> **WORK ITEM**:
Copy out the entries that follow exactly, leaving out the pictures.

> **Entries taken from a collection**:
=== Begin Enclosure ===

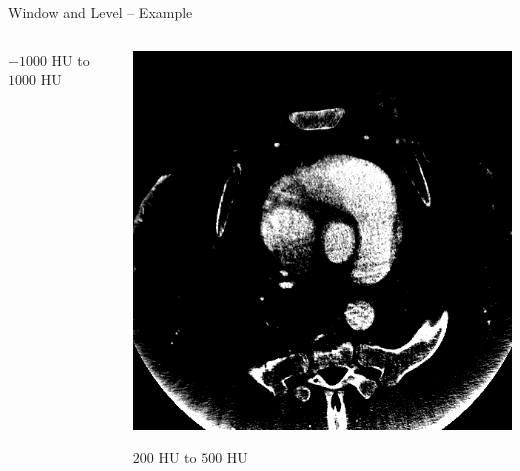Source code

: \begin{frame}{Window and Level -- Example}
\begin{columns}[T, onlytextwidth]
\begin{column}{0.5\textwidth}
            $-1000$ HU to $1000$ HU
        \end{column}
        \begin{column}{0.5\textwidth}\centering
            \includegraphics[height=0.75\textheight]{img/200-500hu}

            $200$ HU to $500$ HU
        \end{column}
    \end{columns}
\end{frame}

=== End Enclosure ===

> **THE ANSWER**:
Source code

: \begin{frame}{Window and Level -- Example}
\begin{columns}[T, onlytextwidth]
\begin{column}{0.5\textwidth}
            $-1000$ HU to $1000$ HU
        \end{column}
        \begin{column}{0.5\textwidth}\centering
            \includegraphics[height=0.75\textheight]{img/200-500hu}

            $200$ HU to $500$ HU
        \end{column}
    \end{columns}
\end{frame}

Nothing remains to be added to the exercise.